Post  at710 on Wed Feb 26, 2014 4:50 am

Hi Community,
just to check my concept i'd be interested in your opinion regarding the following requirement / approach.

My customer does have a lot of temporary employees. Those are typically employed for the duration of customer projects they are assigned to (which may last from several days up to a couple of years). I do distinguish between persons and employments, since one person may be employed multiple times for several distinct projects. During one employment however attributes like working hours, etc. of the employment do change. I track those changes like scd2 within my employment dimension. Persons do hold only name and address and are kept as a non historized dimension. Employments relate n...1 to persons and do have the attributes entry-date and leave-date.
However at the start of an employment the leave-date is almost always empty, so i interpret this as ongoing employment. During my SCD2 handling logic (SQL stored procedure) i detect attribute changes and create a new history record whose effective-date is set to the last edit timestamp from the frontoffice system. Now it regularly occurs that on the next ETL run an leave-date is provided which is BEFORE the effective-date of one (or even several) most recent history rows.

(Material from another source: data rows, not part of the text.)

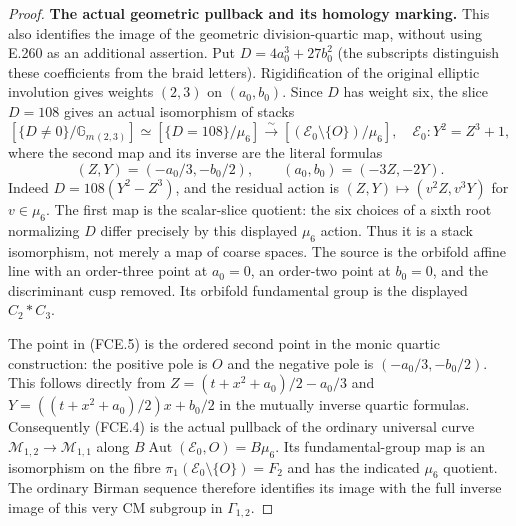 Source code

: \begin{proof}
\par\medskip\noindent\textbf{The actual geometric pullback and its homology marking.}\quad
This also identifies the image of the geometric division-quartic
map, without using E.260 as an additional assertion.  Put
$D=4a_0^3+27b_0^2$ (the subscripts distinguish these coefficients
from the braid letters).  Rigidification of the original elliptic
involution gives weights $(2,3)$ on $(a_0,b_0)$.  Since $D$ has
weight six, the slice $D=108$ gives an actual isomorphism of stacks
\[
 [\{D\ne0\}/\mathbb G_m{}_{(2,3)}]
   \simeq[\{D=108\}/\mu_6]
   \xrightarrow{\ \sim\ }
 [ (\mathcal E_0\setminus\{O\})/\mu_6],
 \quad \mathcal E_0:Y^2=Z^3+1,                         \tag{FCE.4}
\]
where the second map and its inverse are the literal formulas
\[
 (Z,Y)=(-a_0/3,-b_0/2),\qquad (a_0,b_0)=(-3Z,-2Y).
                                                               \tag{FCE.5}
\]
Indeed $D=108(Y^2-Z^3)$, and the residual action is
$(Z,Y)\mapsto(v^2Z,v^3Y)$ for $v\in\mu_6$.
The first map is the scalar-slice quotient: the six choices of a
sixth root normalizing $D$ differ precisely by this displayed
$\mu_6$ action.  Thus it is a stack isomorphism, not merely a map
of coarse spaces.  The source is the orbifold affine line with
an order-three point at $a_0=0$, an order-two point at $b_0=0$,
and the discriminant cusp removed.  Its orbifold fundamental
group is the displayed $C_2*C_3$.

The point in (FCE.5) is the ordered second point in the monic
quartic construction: the positive pole is $O$ and the negative
pole is $(-a_0/3,-b_0/2)$.  This follows directly from
$Z=(t+x^2+a_0)/2-a_0/3$ and
$Y=((t+x^2+a_0)/2)x+b_0/2$ in the mutually inverse quartic formulas.
Consequently (FCE.4) is the actual pullback of the ordinary
universal curve $\mathcal M_{1,2}\to\mathcal M_{1,1}$ along
$B\operatorname{Aut}(\mathcal E_0,O)=B\mu_6$.
Its fundamental-group map is an isomorphism on the fibre
$\pi_1(\mathcal E_0\setminus\{O\})=F_2$ and has the indicated
$\mu_6$ quotient.  The ordinary Birman sequence therefore
identifies its image with the full inverse image of this very
CM subgroup in $\Gamma_{1,2}$.


\end{proof}
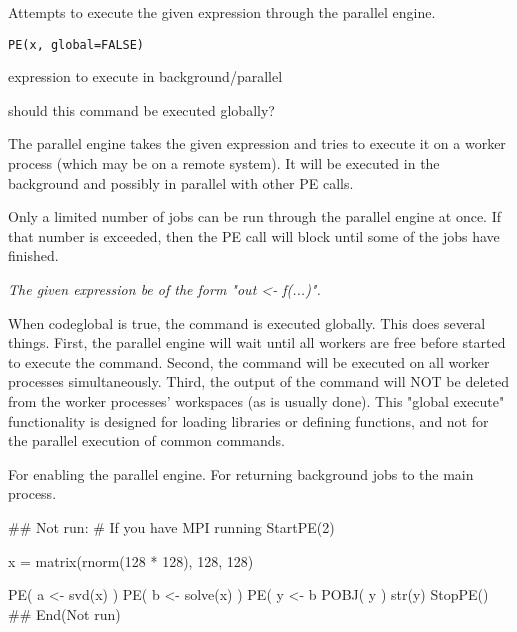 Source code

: \begin{Description}\relax
Attempts to execute the given expression through the parallel engine.
\end{Description}
\begin{Usage}
\begin{verbatim}
PE(x, global=FALSE)
\end{verbatim}
\end{Usage}
\begin{Arguments}
\begin{ldescription}
\item[\code{x}] expression to execute in background/parallel 
\item[\code{global}] should this command be executed globally? 
\end{ldescription}
\end{Arguments}
\begin{Details}\relax
The parallel engine takes the given expression and tries to execute it
on a worker process (which may be on a remote system).  It will be
executed in the background and possibly in parallel with other PE calls.

Only a limited number of jobs can be run through the parallel engine at
once.  If that number is exceeded, then the PE call will block until some
of the jobs have finished.

\emph{The given expression  be of the form "out <- f(...)".}

When code{global} is true, the command is executed globally.  This does
several things.  First, the parallel engine will wait until all workers
are free before started to execute the command.  Second, the command will
be executed on all worker processes simultaneously.  Third, the output of
the command will NOT be deleted from the worker processes' workspaces (as
is usually done).  This "global execute" functionality is designed for
loading libraries or defining functions, and not for the parallel
execution of common commands.
\end{Details}
\begin{SeeAlso}\relax
{}  For enabling the parallel engine.
  For returning background jobs to the main process.
\end{SeeAlso}
\begin{Examples}
\begin{ExampleCode}
## Not run: 
# If you have MPI running
StartPE(2)

x = matrix(rnorm(128 * 128), 128, 128)

PE( a <- svd(x) )
PE( b <- solve(x) )
PE( y <- b %
POBJ( y )
str(y)
StopPE()
## End(Not run)
\end{ExampleCode}
\end{Examples}

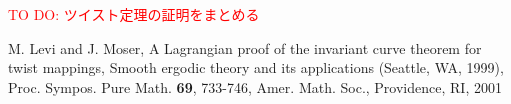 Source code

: \documentclass[a4paper]{ujarticle}
\newcommand{\red}[1]{\textcolor{red}{#1}} %
\numberwithin{equation}{section}
\theoremstyle{definition}
\begin{document}
        \red{TO DO: ツイスト定理の証明をまとめる}
    \begin{thebibliography}{10}
    \nocite{*}
	  M. Levi and J. Moser, A Lagrangian proof of the invariant curve theorem for twist mappings, 
    Smooth ergodic theory and its applications (Seattle, WA, 1999), Proc. Sympos. Pure Math. \textbf{69}, 733-746, Amer. Math. Soc., Providence, RI, 2001 
\end{thebibliography}
\end{document}
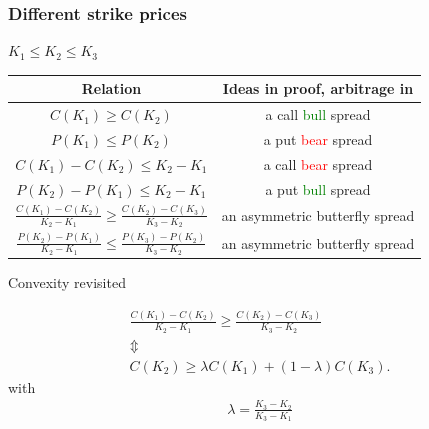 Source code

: \begin{frame}[fragile,t]
	\frametitle{Different strike prices}
	\begin{center}
		$ K_1\le K_2 \le K_3$\\
		\bigskip

		\renewcommand{\arraystretch}{2.5}
		\begin{tabular}{|c|c|}
			\hline
			Relation                                                                         & Ideas in proof, arbitrage in          \\ \hline
			$C(K_1) \ge C(K_2)$                                                              & a call \textcolor{green}{bull} spread \\
			$P(K_1) \le P(K_2)$                                                              & a put \textcolor{red}{bear} spread    \\ \hline
			$C(K_1)-C(K_2) \le K_2-K_1$                                                      & a call \textcolor{red}{bear} spread   \\
			$P(K_2)-P(K_1) \le K_2-K_1$                                                      & a put \textcolor{green}{bull} spread  \\ \hline
			$ \displaystyle \frac{C(K_1)-C(K_2)}{K_2-K_1} \ge \frac{C(K_2)-C(K_3)}{K_3-K_2}$ & an asymmetric butterfly spread        \\
			$ \displaystyle \frac{P(K_2)-P(K_1)}{K_2-K_1} \le \frac{P(K_3)-P(K_2)}{K_3-K_2}$ & an asymmetric butterfly spread        \\ \hline
		\end{tabular}
	\end{center}
\end{frame}
\begin{frame}[fragile,t]
\begin{center}
	Convexity revisited

	\begin{gather*}
		\frac{C(K_1)-C(K_2)}{K_2-K_1} \ge \frac{C(K_2)-C(K_3)}{K_3-K_2} \\[1em] \Updownarrow \\[1em]
		 C(K_2) \ge \lambda C(K_1) + (1-\lambda) C(K_3).
	\end{gather*}
	with
	\begin{align*}
		\lambda = \frac{K_3-K_2}{K_3-K_1}
	\end{align*}
\end{center}
\end{frame}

My employment dimension history only ever holds records which are valid from the entry-date to the-leave date of each employment. I guess i do not fully understand the consequences of this approach. Is this common practice or a definite no go?

Thanks in advance

at710

Posts : 10
Join date : 2012-11-02

View user profile

Back to top Go down

Re: Implementing Employment SCD2 Dimension

Post  nick_white on Wed Feb 26, 2014 5:47 am

Hi,
if you could provide some examples of what your reporting requirements are then it may make it easier to comment. One thought I have had: isn't employment a fact (possibly a factless fact) rather than a dimension? You have Employee/Person, Project, Start Date, End Date, ... Dimensions all related via an Employment Fact?

Regards,

nick_white

Posts : 366
Join date : 2014-01-06
Location : London

View user profile

Back to top Go down

Re: Implementing Employment SCD2 Dimension

Post  BoxesAndLines on Wed Feb 26, 2014 10:00 am

The effective and end dates identify when a change occurred. The employment end date identifies when the employment is scheduled to end. There is no dependency between the columns.
avatar
BoxesAndLines

Posts : 1212
Join date : 2009-02-03
Location : USA

View user profile

Back to top Go down

Re: Implementing Employment SCD2 Dimension

Post  at710 on Wed Feb 26, 2014 11:41 am

@ nick_white
you are right employments can also bee seen as fact data. Please correct me it i am wrong but as far as i understend this is more of an academic question since the decision wether to handle an entity/event/process as a dimension or as a fact is just a matter of how often the data will be updated.

in fact i handle employments in two ways:
1) inside my dwh (ms sql server db) i have one table with history entries which can be seen as a dimension. History is only tracked for two fields (contract-type, weekly-working-hours) all other fields (except of course surrogate-key, business-key and validity dates) are updated retroactively for all the history rows.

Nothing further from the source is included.